What I’ve done is to take the oldest California budget information I could find, the 1976-77 fiscal year, and compared it with the last complete fiscal year, 2008-09. You can see the growth was 888 percent. That seems huge, until you consider what else was going on.

In the same period, California’s population grew 76 percent. That’s a whole lot of people! Simultaneously, the economy, as measured by GDP (gross domestic product) increased a whopping 693 percent! All this, while the cost of everything, as measured by CPI (consumer price index), went up 279 percent. Add these three figures together and the result is 1,049 percent.

Any schoolchild will tell you that 1,049 is greater than 888. This means that state expenditures have not increased enough to keep up with the demands of all the growth within California’s borders. And, if anyone wants to argue that population growth is somehow accounted for in the GDP figure, the result is still 888 percent to 973 percent. No wonder the road system is in such bad shape. It’s one of the easiest places to defer maintenance, which is what anyone does when funds are insufficient.

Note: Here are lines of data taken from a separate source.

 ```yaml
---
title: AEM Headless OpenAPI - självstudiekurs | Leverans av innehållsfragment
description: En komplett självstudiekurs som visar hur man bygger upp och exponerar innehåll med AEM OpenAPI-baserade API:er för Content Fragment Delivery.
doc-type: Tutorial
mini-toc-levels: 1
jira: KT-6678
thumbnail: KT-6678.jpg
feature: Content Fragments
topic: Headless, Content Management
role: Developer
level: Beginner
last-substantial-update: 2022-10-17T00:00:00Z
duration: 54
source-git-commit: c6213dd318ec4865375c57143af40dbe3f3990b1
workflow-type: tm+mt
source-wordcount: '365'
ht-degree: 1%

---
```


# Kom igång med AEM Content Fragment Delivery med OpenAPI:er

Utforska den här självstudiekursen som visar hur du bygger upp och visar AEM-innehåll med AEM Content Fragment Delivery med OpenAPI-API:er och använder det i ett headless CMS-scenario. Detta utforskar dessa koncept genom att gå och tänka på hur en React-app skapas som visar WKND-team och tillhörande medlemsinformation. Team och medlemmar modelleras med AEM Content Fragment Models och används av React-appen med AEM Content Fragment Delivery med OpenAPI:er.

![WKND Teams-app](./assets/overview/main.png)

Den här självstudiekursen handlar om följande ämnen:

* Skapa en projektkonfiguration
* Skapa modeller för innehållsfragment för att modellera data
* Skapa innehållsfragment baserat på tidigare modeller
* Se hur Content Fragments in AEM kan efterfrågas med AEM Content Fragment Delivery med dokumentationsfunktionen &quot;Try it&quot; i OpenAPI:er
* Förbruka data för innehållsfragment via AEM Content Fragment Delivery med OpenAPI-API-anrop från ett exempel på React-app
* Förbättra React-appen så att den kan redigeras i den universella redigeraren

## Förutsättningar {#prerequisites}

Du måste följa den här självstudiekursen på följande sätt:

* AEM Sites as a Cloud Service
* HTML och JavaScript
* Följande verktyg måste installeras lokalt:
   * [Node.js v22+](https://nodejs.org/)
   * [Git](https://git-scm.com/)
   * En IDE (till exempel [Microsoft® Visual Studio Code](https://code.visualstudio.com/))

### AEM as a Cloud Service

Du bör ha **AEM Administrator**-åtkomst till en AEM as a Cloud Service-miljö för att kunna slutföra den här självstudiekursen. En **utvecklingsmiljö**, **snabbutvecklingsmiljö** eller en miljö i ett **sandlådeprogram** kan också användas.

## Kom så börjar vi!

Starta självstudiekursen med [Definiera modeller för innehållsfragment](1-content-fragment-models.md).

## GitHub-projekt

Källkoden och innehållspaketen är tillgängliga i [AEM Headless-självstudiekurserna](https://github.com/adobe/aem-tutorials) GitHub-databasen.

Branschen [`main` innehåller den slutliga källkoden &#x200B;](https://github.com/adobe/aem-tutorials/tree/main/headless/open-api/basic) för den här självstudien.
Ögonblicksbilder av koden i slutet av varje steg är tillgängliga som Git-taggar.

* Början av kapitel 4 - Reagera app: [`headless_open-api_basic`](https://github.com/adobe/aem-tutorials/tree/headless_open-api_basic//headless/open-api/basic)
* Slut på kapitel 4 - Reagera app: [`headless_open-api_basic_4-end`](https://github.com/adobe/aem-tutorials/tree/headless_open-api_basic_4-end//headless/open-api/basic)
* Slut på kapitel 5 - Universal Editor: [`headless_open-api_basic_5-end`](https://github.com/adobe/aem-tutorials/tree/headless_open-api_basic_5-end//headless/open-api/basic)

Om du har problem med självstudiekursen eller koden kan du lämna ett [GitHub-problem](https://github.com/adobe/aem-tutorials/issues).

So much for the argument that government is “wasteful”! I know first-hand that about the same number of city employees as existed in the early 1990’s serve the currently larger population of Los Angeles. I have no reason to believe the state employees are less efficient. The current state of affairs is a result of petty legislative despots who have no compassion for or awareness of the lives of the people they are harming.

So unless you hate your kids and grandkids, who’ll take the brunt of the hit now and eventually have to pay for all the deferred maintenance and other costs of the “penny wise, pound foolish” approach advocated, and tyrannically enforced, by the right-wing obstructionists in Sacramento, you’d better get off your tail and start finding ways to turn these Republicans around.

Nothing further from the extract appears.